═════ DATA RECORDS ═════

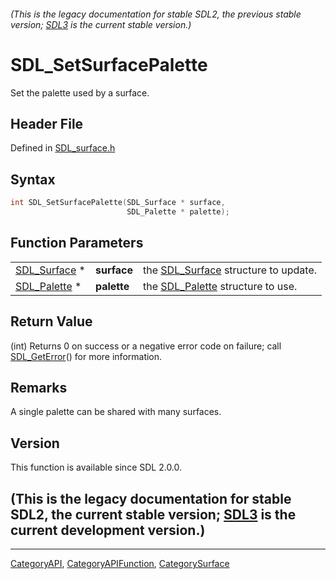 ###### (This is the legacy documentation for stable SDL2, the previous stable version; [SDL3](https://wiki.libsdl.org/SDL3/) is the current stable version.)
# SDL_SetSurfacePalette

Set the palette used by a surface.

## Header File

Defined in [SDL_surface.h](https://github.com/libsdl-org/SDL/blob/SDL2/include/SDL_surface.h)

## Syntax

```c
int SDL_SetSurfacePalette(SDL_Surface * surface,
                          SDL_Palette * palette);
```

## Function Parameters

|                              |             |                                                     |
| ---------------------------- | ----------- | --------------------------------------------------- |
| [SDL_Surface](SDL_Surface) * | **surface** | the [SDL_Surface](SDL_Surface) structure to update. |
| [SDL_Palette](SDL_Palette) * | **palette** | the [SDL_Palette](SDL_Palette) structure to use.    |

## Return Value

(int) Returns 0 on success or a negative error code on failure; call
[SDL_GetError](SDL_GetError)() for more information.

## Remarks

A single palette can be shared with many surfaces.

## Version

This function is available since SDL 2.0.0.

## (This is the legacy documentation for stable SDL2, the current stable version; [SDL3](https://wiki.libsdl.org/SDL3/) is the current development version.)



----
[CategoryAPI](CategoryAPI), [CategoryAPIFunction](CategoryAPIFunction), [CategorySurface](CategorySurface)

═════

EXERCISE DIRECTIONS: Everything in the records must be returned exactly, except the pictures.

RESPONSE TO THIS EXERCISE:
 ###### (This is the legacy documentation for stable SDL2, the previous stable version; [SDL3](https://wiki.libsdl.org/SDL3/) is the current stable version.)
# SDL_SetSurfacePalette

Set the palette used by a surface.

## Header File

Defined in [SDL_surface.h](https://github.com/libsdl-org/SDL/blob/SDL2/include/SDL_surface.h)

## Syntax

```c
int SDL_SetSurfacePalette(SDL_Surface * surface,
                          SDL_Palette * palette);
```

## Function Parameters

|                              |             |                                                     |
| ---------------------------- | ----------- | --------------------------------------------------- |
| [SDL_Surface](SDL_Surface) * | **surface** | the [SDL_Surface](SDL_Surface) structure to update. |
| [SDL_Palette](SDL_Palette) * | **palette** | the [SDL_Palette](SDL_Palette) structure to use.    |

## Return Value

(int) Returns 0 on success or a negative error code on failure; call
[SDL_GetError](SDL_GetError)() for more information.

## Remarks

A single palette can be shared with many surfaces.

## Version

This function is available since SDL 2.0.0.

## (This is the legacy documentation for stable SDL2, the current stable version; [SDL3](https://wiki.libsdl.org/SDL3/) is the current development version.)



----
[CategoryAPI](CategoryAPI), [CategoryAPIFunction](CategoryAPIFunction), [CategorySurface](CategorySurface)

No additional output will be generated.